**TASK DIRECTIONS:** Go to the line below containing "click **Account Details**" and print exactly from there through the line containing "type of secrets*", both included. Print nothing else.

**DATA TO PROCESS:**

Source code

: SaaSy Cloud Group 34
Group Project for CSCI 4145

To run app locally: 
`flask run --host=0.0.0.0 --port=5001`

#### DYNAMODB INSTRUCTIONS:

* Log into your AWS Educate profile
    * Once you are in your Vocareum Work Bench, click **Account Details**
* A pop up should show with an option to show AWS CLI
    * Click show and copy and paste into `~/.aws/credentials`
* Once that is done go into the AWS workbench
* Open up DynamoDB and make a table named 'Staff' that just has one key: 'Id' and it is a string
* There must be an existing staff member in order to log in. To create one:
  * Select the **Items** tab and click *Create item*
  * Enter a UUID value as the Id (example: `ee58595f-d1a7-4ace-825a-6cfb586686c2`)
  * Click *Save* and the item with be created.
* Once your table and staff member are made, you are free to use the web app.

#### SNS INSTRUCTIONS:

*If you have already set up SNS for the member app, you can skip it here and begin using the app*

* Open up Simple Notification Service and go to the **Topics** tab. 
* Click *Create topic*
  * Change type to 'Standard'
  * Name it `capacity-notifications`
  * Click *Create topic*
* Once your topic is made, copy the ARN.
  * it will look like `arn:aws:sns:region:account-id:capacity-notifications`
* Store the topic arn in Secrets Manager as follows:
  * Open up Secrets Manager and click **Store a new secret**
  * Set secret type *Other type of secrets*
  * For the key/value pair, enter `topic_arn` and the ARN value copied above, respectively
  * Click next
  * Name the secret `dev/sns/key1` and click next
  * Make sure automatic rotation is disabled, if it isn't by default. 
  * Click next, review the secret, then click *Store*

...

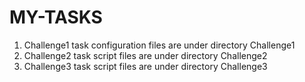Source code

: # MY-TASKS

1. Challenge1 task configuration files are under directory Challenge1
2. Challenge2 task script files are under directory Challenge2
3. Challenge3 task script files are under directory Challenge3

**EXERCISE SOLUTION:**
    * Once you are in your Vocareum Work Bench, click **Account Details**
* A pop up should show with an option to show AWS CLI
    * Click show and copy and paste into `~/.aws/credentials`
* Once that is done go into the AWS workbench
* Open up DynamoDB and make a table named 'Staff' that just has one key: 'Id' and it is a string
* There must be an existing staff member in order to log in. To create one:
  * Select the **Items** tab and click *Create item*
  * Enter a UUID value as the Id (example: `ee58595f-d1a7-4ace-825a-6cfb586686c2`)
  * Click *Save* and the item with be created.
* Once your table and staff member are made, you are free to use the web app.

#### SNS INSTRUCTIONS:

*If you have already set up SNS for the member app, you can skip it here and begin using the app*

* Open up Simple Notification Service and go to the **Topics** tab. 
* Click *Create topic*
  * Change type to 'Standard'
  * Name it `capacity-notifications`
  * Click *Create topic*
* Once your topic is made, copy the ARN.
  * it will look like `arn:aws:sns:region:account-id:capacity-notifications`
* Store the topic arn in Secrets Manager as follows:
  * Open up Secrets Manager and click **Store a new secret**
  * Set secret type *Other type of secrets*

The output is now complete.